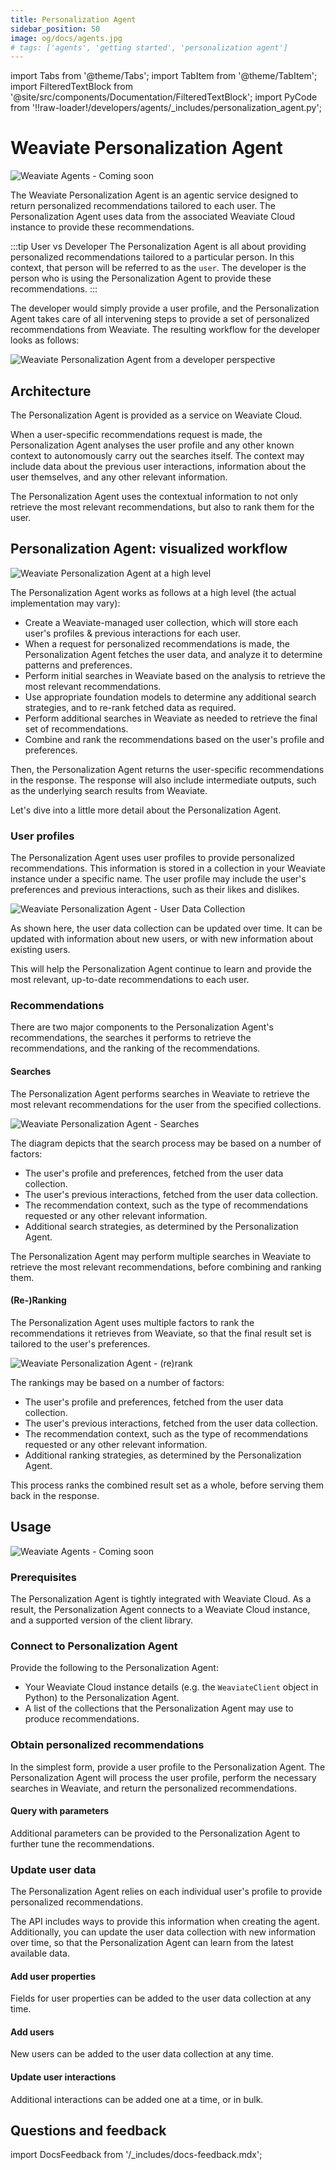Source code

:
 ```yaml
---
title: Personalization Agent
sidebar_position: 50
image: og/docs/agents.jpg
# tags: ['agents', 'getting started', 'personalization agent']
---
```


import Tabs from '@theme/Tabs';
import TabItem from '@theme/TabItem';
import FilteredTextBlock from '@site/src/components/Documentation/FilteredTextBlock';
import PyCode from '!!raw-loader!/developers/agents/_includes/personalization_agent.py';

# Weaviate Personalization Agent

![Weaviate Agents - Coming soon](./_includes/agents_coming_soon.png "Weaviate Agents - Coming soon")

The Weaviate Personalization Agent is an agentic service designed to return personalized recommendations tailored to each user. The Personalization Agent uses data from the associated Weaviate Cloud instance to provide these recommendations.

:::tip User vs Developer
The Personalization Agent is all about providing personalized recommendations tailored to a particular person. In this context, that person will be referred to as the `user`. The developer is the person who is using the Personalization Agent to provide these recommendations.
:::

The developer would simply provide a user profile, and the Personalization Agent takes care of all intervening steps to provide a set of personalized recommendations from Weaviate. The resulting workflow for the developer looks as follows:

![Weaviate Personalization Agent from a developer perspective](./_includes/personalization_agent_overview.png "Weaviate Personalization Agent from a developer perspective")

## Architecture

The Personalization Agent is provided as a service on Weaviate Cloud.

When a user-specific recommendations request is made, the Personalization Agent analyses the user profile and any other known context to autonomously carry out the searches itself. The context may include data about the previous user interactions, information about the user themselves, and any other relevant information.

The Personalization Agent uses the contextual information to not only retrieve the most relevant recommendations, but also to rank them for the user.

## Personalization Agent: visualized workflow

![Weaviate Personalization Agent at a high level](./_includes/personalization_agent_architecture.png "Weaviate Personalization Agent at a high level")

The Personalization Agent works as follows at a high level (the actual implementation may vary):

- Create a Weaviate-managed user collection, which will store each user's profiles & previous interactions for each user.
- When a request for personalized recommendations is made, the Personalization Agent fetches the user data, and analyze it to determine patterns and preferences.
- Perform initial searches in Weaviate based on the analysis to retrieve the most relevant recommendations.
- Use appropriate foundation models to determine any additional search strategies, and to re-rank fetched data as required.
- Perform additional searches in Weaviate as needed to retrieve the final set of recommendations.
- Combine and rank the recommendations based on the user's profile and preferences.

Then, the Personalization Agent returns the user-specific recommendations in the response. The response will also include intermediate outputs, such as the underlying search results from Weaviate.

Let's dive into a little more detail about the Personalization Agent.

### User profiles

The Personalization Agent uses user profiles to provide personalized recommendations. This information is stored in a collection in your Weaviate instance under a specific name. The user profile may include the user's preferences and previous interactions, such as their likes and dislikes.

![Weaviate Personalization Agent - User Data Collection](./_includes/personalization_agent_users.png "Weaviate Personalization Agent - User Data Collection")

As shown here, the user data collection can be updated over time. It can be updated with information about new users, or with new information about existing users.

This will help the Personalization Agent continue to learn and provide the most relevant, up-to-date recommendations to each user.

### Recommendations

There are two major components to the Personalization Agent's recommendations, the searches it performs to retrieve the recommendations, and the ranking of the recommendations.

#### Searches

The Personalization Agent performs searches in Weaviate to retrieve the most relevant recommendations for the user from the specified collections.

![Weaviate Personalization Agent - Searches](./_includes/personalization_agent_search.png "Weaviate Personalization Agent - Searches")

The diagram depicts that the search process may be based on a number of factors:

- The user's profile and preferences, fetched from the user data collection.
- The user's previous interactions, fetched from the user data collection.
- The recommendation context, such as the type of recommendations requested or any other relevant information.
- Additional search strategies, as determined by the Personalization Agent.

The Personalization Agent may perform multiple searches in Weaviate to retrieve the most relevant recommendations, before combining and ranking them.

#### (Re-)Ranking

The Personalization Agent uses multiple factors to rank the recommendations it retrieves from Weaviate, so that the final result set is tailored to the user's preferences.

![Weaviate Personalization Agent - (re)rank](./_includes/personalization_agent_rank.png "Weaviate Personalization Agent - (re)rank")

The rankings may be based on a number of factors:

- The user's profile and preferences, fetched from the user data collection.
- The user's previous interactions, fetched from the user data collection.
- The recommendation context, such as the type of recommendations requested or any other relevant information.
- Additional ranking strategies, as determined by the Personalization Agent.

This process ranks the combined result set as a whole, before serving them back in the response.

## Usage

![Weaviate Agents - Coming soon](./_includes/agents_coming_soon.png "Weaviate Agents - Coming soon")

### Prerequisites

The Personalization Agent is tightly integrated with Weaviate Cloud. As a result, the Personalization Agent connects to a Weaviate Cloud instance, and a supported version of the client library.

### Connect to Personalization Agent

Provide the following to the Personalization Agent:

- Your Weaviate Cloud instance details (e.g. the `WeaviateClient` object in Python) to the Personalization Agent.
- A list of the collections that the Personalization Agent may use to produce recommendations.

<Tabs groupId="languages">
    <TabItem value="py_agents" label="Python[agents]">
        <FilteredTextBlock
            text={PyCode}
            startMarker="# START InstantiatePersonalizationAgent"
            endMarker="# END InstantiatePersonalizationAgent"
            language="py"
        />
    </TabItem>
</Tabs>

### Obtain personalized recommendations

In the simplest form, provide a user profile to the Personalization Agent. The Personalization Agent will process the user profile, perform the necessary searches in Weaviate, and return the personalized recommendations.

<Tabs groupId="languages">
    <TabItem value="py_agents" label="Python[agents]">
        <FilteredTextBlock
            text={PyCode}
            startMarker="# START BasicQuery"
            endMarker="# END BasicQuery"
            language="py"
        />
    </TabItem>

</Tabs>

#### Query with parameters

Additional parameters can be provided to the Personalization Agent to further tune the recommendations.

<Tabs groupId="languages">
    <TabItem value="py_agents" label="Python[agents]">
        <FilteredTextBlock
            text={PyCode}
            startMarker="# START QueryParameters"
            endMarker="# END QueryParameters"
            language="py"
        />
    </TabItem>

</Tabs>

### Update user data

The Personalization Agent relies on each individual user's profile to provide personalized recommendations.

The API includes ways to provide this information when creating the agent. Additionally, you can update the user data collection with new information over time, so that the Personalization Agent can learn from the latest available data.

#### Add user properties

Fields for user properties can be added to the user data collection at any time.

<Tabs groupId="languages">
    <TabItem value="py_agents" label="Python[agents]">
        <FilteredTextBlock
            text={PyCode}
            startMarker="# START AddUserProperties"
            endMarker="# END AddUserProperties"
            language="py"
        />
    </TabItem>

</Tabs>

#### Add users

New users can be added to the user data collection at any time.

<Tabs groupId="languages">
    <TabItem value="py_agents" label="Python[agents]">
        <FilteredTextBlock
            text={PyCode}
            startMarker="# START AddUserEntry"
            endMarker="# END AddUserEntry"
            language="py"
        />
    </TabItem>

</Tabs>

#### Update user interactions

Additional interactions can be added one at a time, or in bulk.

<Tabs groupId="languages">
    <TabItem value="py_agents" label="Python[agents]">
        <FilteredTextBlock
            text={PyCode}
            startMarker="# START AddUserInteractions"
            endMarker="# END AddUserInteractions"
            language="py"
        />
    </TabItem>

</Tabs>

## Questions and feedback

import DocsFeedback from '/_includes/docs-feedback.mdx';

<DocsFeedback/>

◆ ◆ ◆

- Problem description: Extract each line from the listing that holds the word "process".

- Answer to this problem:
The diagram depicts that the search process may be based on a number of factors:
This process ranks the combined result set as a whole, before serving them back in the response.
In the simplest form, provide a user profile to the Personalization Agent. The Personalization Agent will process the user profile, perform the necessary searches in Weaviate, and return the personalized recommendations.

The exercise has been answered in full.